[DATA PROVIDED Boundary: Start]

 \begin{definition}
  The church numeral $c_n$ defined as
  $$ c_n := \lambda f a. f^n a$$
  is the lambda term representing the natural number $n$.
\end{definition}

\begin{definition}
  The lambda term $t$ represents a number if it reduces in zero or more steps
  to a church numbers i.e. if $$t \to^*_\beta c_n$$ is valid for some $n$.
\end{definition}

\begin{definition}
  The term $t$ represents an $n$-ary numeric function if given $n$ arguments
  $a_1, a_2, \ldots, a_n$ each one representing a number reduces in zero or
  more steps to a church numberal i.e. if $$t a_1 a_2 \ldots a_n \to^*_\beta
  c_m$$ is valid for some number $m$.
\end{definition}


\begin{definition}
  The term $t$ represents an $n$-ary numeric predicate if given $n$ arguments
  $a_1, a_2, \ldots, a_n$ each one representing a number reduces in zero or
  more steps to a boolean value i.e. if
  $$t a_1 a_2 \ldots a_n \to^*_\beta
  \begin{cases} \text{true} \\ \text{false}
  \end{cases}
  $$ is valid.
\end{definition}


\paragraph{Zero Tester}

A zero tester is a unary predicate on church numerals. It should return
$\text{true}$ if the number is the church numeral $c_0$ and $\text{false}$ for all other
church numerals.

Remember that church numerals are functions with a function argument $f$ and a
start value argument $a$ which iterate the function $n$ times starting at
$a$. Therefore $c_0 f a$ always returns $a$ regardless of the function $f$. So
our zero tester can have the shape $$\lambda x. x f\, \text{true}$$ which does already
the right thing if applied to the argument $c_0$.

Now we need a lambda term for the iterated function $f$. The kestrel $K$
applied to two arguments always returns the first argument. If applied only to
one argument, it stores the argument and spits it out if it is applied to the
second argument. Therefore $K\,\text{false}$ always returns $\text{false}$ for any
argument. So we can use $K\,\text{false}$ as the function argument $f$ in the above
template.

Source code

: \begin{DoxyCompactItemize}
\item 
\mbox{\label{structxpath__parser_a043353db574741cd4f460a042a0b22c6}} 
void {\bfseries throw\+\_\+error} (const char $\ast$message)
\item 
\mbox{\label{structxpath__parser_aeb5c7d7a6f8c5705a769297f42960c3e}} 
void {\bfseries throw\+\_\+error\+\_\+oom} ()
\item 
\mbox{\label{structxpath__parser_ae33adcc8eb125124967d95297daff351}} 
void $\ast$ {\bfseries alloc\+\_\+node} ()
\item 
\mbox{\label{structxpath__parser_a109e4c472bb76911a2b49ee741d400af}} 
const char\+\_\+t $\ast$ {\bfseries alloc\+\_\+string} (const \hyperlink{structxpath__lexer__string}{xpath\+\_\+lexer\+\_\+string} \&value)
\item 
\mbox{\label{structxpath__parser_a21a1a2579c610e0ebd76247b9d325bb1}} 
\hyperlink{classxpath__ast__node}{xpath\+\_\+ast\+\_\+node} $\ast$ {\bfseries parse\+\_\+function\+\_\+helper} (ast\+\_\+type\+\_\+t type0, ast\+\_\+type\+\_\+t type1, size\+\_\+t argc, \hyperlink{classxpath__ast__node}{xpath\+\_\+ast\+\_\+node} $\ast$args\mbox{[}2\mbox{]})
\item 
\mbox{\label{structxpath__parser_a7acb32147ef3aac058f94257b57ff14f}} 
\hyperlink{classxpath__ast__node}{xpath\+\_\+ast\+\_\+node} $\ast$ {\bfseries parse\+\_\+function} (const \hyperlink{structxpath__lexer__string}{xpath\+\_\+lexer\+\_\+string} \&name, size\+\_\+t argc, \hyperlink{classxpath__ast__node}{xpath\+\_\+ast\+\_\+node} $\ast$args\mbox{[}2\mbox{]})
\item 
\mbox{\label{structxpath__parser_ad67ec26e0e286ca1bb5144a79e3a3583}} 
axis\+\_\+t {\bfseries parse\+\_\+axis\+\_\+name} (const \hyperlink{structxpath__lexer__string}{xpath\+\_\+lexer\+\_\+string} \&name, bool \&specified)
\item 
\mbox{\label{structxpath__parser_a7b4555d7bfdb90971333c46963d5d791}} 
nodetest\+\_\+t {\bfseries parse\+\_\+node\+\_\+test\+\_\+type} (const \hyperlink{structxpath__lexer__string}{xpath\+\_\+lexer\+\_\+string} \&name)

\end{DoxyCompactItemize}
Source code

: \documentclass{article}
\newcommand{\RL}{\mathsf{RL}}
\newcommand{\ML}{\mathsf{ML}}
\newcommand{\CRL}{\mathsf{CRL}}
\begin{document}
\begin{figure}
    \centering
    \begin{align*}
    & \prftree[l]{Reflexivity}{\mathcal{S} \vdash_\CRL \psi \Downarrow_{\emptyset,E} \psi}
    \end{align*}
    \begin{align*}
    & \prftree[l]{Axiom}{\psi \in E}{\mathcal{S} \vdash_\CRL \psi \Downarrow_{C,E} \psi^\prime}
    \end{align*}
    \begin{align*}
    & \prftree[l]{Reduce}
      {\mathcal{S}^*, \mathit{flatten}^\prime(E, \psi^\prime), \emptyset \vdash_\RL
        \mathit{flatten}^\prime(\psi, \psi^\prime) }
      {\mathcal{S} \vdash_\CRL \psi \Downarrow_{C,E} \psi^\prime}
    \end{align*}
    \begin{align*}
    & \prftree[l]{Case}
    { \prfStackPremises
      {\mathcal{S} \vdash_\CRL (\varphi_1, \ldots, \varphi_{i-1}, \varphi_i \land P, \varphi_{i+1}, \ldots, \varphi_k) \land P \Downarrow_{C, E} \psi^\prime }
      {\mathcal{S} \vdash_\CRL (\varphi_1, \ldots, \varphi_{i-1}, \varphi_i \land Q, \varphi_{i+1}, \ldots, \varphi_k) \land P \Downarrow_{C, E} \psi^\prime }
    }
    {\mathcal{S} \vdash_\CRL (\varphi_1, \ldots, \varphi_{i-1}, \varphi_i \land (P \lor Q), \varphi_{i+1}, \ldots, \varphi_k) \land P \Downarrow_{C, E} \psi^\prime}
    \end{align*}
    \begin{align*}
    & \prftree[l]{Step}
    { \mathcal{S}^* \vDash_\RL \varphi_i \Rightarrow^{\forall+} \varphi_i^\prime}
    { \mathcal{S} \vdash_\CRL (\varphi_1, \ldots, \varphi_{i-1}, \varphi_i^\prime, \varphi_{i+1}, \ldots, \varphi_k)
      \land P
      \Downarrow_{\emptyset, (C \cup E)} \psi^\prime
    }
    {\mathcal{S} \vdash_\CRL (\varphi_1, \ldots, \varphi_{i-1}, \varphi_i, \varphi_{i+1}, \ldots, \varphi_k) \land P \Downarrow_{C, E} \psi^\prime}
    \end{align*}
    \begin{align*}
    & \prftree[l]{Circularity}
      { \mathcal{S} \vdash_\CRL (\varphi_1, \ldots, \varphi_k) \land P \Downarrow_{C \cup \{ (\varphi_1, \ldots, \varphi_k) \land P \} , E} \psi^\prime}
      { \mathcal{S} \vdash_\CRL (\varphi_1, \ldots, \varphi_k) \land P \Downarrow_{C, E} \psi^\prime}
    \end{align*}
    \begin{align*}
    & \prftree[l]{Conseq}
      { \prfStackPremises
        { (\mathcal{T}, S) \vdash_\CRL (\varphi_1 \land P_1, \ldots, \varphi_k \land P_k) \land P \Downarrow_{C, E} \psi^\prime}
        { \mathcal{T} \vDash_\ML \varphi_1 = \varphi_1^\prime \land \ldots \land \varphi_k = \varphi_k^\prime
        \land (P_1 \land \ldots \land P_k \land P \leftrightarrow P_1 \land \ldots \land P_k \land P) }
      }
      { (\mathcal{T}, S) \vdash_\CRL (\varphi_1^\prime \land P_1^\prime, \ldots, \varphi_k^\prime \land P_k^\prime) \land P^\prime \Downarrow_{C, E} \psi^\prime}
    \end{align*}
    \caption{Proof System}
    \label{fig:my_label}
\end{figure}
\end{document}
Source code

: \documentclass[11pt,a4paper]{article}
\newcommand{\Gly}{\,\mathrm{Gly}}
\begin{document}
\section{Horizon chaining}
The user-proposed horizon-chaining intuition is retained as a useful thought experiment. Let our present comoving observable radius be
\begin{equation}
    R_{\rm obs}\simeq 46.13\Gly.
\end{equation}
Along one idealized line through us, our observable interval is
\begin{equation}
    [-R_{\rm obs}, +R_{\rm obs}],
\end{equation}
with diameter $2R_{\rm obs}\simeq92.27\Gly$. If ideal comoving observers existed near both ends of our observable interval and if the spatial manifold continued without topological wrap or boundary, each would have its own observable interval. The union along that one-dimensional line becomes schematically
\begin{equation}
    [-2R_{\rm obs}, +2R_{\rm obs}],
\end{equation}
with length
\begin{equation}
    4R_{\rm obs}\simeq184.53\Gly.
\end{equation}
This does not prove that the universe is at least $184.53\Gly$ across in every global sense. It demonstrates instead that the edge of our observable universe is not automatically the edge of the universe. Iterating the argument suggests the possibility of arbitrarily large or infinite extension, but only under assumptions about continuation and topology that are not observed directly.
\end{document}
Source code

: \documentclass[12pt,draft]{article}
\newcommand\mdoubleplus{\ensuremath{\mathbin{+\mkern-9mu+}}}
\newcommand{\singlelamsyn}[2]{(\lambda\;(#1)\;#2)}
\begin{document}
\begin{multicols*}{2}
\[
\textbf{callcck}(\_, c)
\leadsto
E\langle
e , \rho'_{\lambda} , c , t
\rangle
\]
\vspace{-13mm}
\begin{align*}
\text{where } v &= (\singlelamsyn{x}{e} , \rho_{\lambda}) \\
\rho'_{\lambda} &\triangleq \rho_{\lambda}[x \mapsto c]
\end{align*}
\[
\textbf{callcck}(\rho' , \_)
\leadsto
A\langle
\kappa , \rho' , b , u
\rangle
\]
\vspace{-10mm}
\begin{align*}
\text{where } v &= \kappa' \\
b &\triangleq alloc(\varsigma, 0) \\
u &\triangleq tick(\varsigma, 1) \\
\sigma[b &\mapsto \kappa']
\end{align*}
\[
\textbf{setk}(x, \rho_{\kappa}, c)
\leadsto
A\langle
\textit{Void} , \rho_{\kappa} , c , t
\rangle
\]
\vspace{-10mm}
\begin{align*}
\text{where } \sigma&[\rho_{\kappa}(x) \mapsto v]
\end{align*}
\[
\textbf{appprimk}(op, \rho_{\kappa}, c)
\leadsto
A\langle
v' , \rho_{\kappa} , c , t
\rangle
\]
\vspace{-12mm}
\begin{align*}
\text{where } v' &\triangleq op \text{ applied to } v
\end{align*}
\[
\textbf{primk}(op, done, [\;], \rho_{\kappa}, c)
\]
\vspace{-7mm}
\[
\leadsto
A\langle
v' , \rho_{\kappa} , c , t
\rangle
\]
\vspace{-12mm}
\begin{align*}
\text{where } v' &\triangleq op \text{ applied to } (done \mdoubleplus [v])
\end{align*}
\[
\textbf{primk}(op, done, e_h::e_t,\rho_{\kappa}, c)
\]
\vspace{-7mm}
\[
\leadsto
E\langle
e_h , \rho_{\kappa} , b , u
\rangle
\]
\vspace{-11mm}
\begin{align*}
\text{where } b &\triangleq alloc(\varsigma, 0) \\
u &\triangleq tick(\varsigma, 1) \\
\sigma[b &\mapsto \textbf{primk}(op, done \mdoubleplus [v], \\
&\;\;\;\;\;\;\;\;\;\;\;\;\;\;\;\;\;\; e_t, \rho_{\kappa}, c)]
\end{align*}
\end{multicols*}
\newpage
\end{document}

[DATA PROVIDED Boundary: End]

[TASK GOAL] Identify every line above that includes the word "type", and show those lines.

[TASK OUTPUT]
\hyperlink{classxpath__ast__node}{xpath\+\_\+ast\+\_\+node} $\ast$ {\bfseries parse\+\_\+function\+\_\+helper} (ast\+\_\+type\+\_\+t type0, ast\+\_\+type\+\_\+t type1, size\+\_\+t argc, \hyperlink{classxpath__ast__node}{xpath\+\_\+ast\+\_\+node} $\ast$args\mbox{[}2\mbox{]})
nodetest\+\_\+t {\bfseries parse\+\_\+node\+\_\+test\+\_\+type} (const \hyperlink{structxpath__lexer__string}{xpath\+\_\+lexer\+\_\+string} \&name)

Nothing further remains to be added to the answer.